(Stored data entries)
--------------------------------
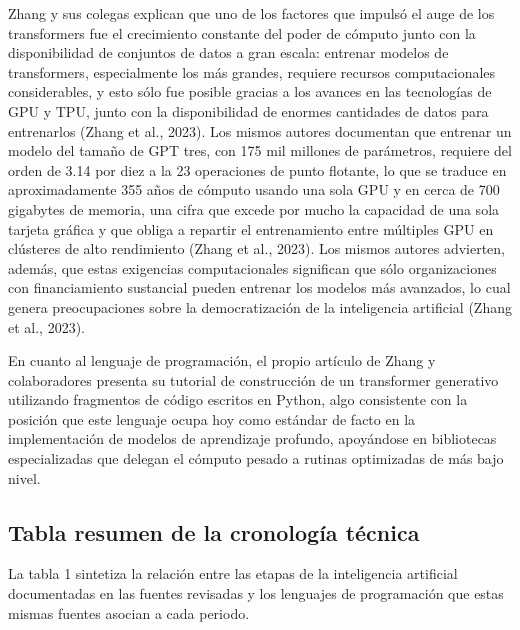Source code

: \documentclass[12pt,letterpaper]{article}
\begin{document}
Zhang y sus colegas explican que uno de los factores que impuls\'o el auge de los transformers fue el crecimiento constante del poder de c\'omputo junto con la disponibilidad de conjuntos de datos a gran escala: entrenar modelos de transformers, especialmente los m\'as grandes, requiere recursos computacionales considerables, y esto s\'olo fue posible gracias a los avances en las tecnolog\'ias de GPU y TPU, junto con la disponibilidad de enormes cantidades de datos para entrenarlos (Zhang et al., 2023). Los mismos autores documentan que entrenar un modelo del tama\~no de GPT tres, con 175 mil millones de par\'ametros, requiere del orden de 3.14 por diez a la 23 operaciones de punto flotante, lo que se traduce en aproximadamente 355 a\~nos de c\'omputo usando una sola GPU y en cerca de 700 gigabytes de memoria, una cifra que excede por mucho la capacidad de una sola tarjeta gr\'afica y que obliga a repartir el entrenamiento entre m\'ultiples GPU en cl\'usteres de alto rendimiento (Zhang et al., 2023). Los mismos autores advierten, adem\'as, que estas exigencias computacionales significan que s\'olo organizaciones con financiamiento sustancial pueden entrenar los modelos m\'as avanzados, lo cual genera preocupaciones sobre la democratizaci\'on de la inteligencia artificial (Zhang et al., 2023).

En cuanto al lenguaje de programaci\'on, el propio art\'iculo de Zhang y colaboradores presenta su tutorial de construcci\'on de un transformer generativo utilizando fragmentos de c\'odigo escritos en Python, algo consistente con la posici\'on que este lenguaje ocupa hoy como est\'andar de facto en la implementaci\'on de modelos de aprendizaje profundo, apoy\'andose en bibliotecas especializadas que delegan el c\'omputo pesado a rutinas optimizadas de m\'as bajo nivel.

\subsection{Tabla resumen de la cronolog\'ia t\'ecnica}

La tabla 1 sintetiza la relaci\'on entre las etapas de la inteligencia artificial documentadas en las fuentes revisadas y los lenguajes de programaci\'on que estas mismas fuentes asocian a cada periodo.
\end{document}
--------------------------------
Try it ▸ Your task is to repeat the records exactly. Images do not belong in the copy.

Answer space ▸
Source code

: \documentclass[12pt,letterpaper]{article}
\begin{document}
Zhang y sus colegas explican que uno de los factores que impuls\'o el auge de los transformers fue el crecimiento constante del poder de c\'omputo junto con la disponibilidad de conjuntos de datos a gran escala: entrenar modelos de transformers, especialmente los m\'as grandes, requiere recursos computacionales considerables, y esto s\'olo fue posible gracias a los avances en las tecnolog\'ias de GPU y TPU, junto con la disponibilidad de enormes cantidades de datos para entrenarlos (Zhang et al., 2023). Los mismos autores documentan que entrenar un modelo del tama\~no de GPT tres, con 175 mil millones de par\'ametros, requiere del orden de 3.14 por diez a la 23 operaciones de punto flotante, lo que se traduce en aproximadamente 355 a\~nos de c\'omputo usando una sola GPU y en cerca de 700 gigabytes de memoria, una cifra que excede por mucho la capacidad de una sola tarjeta gr\'afica y que obliga a repartir el entrenamiento entre m\'ultiples GPU en cl\'usteres de alto rendimiento (Zhang et al., 2023). Los mismos autores advierten, adem\'as, que estas exigencias computacionales significan que s\'olo organizaciones con financiamiento sustancial pueden entrenar los modelos m\'as avanzados, lo cual genera preocupaciones sobre la democratizaci\'on de la inteligencia artificial (Zhang et al., 2023).

En cuanto al lenguaje de programaci\'on, el propio art\'iculo de Zhang y colaboradores presenta su tutorial de construcci\'on de un transformer generativo utilizando fragmentos de c\'odigo escritos en Python, algo consistente con la posici\'on que este lenguaje ocupa hoy como est\'andar de facto en la implementaci\'on de modelos de aprendizaje profundo, apoy\'andose en bibliotecas especializadas que delegan el c\'omputo pesado a rutinas optimizadas de m\'as bajo nivel.

\subsection{Tabla resumen de la cronolog\'ia t\'ecnica}

La tabla 1 sintetiza la relaci\'on entre las etapas de la inteligencia artificial documentadas en las fuentes revisadas y los lenguajes de programaci\'on que estas mismas fuentes asocian a cada periodo.
\end{document}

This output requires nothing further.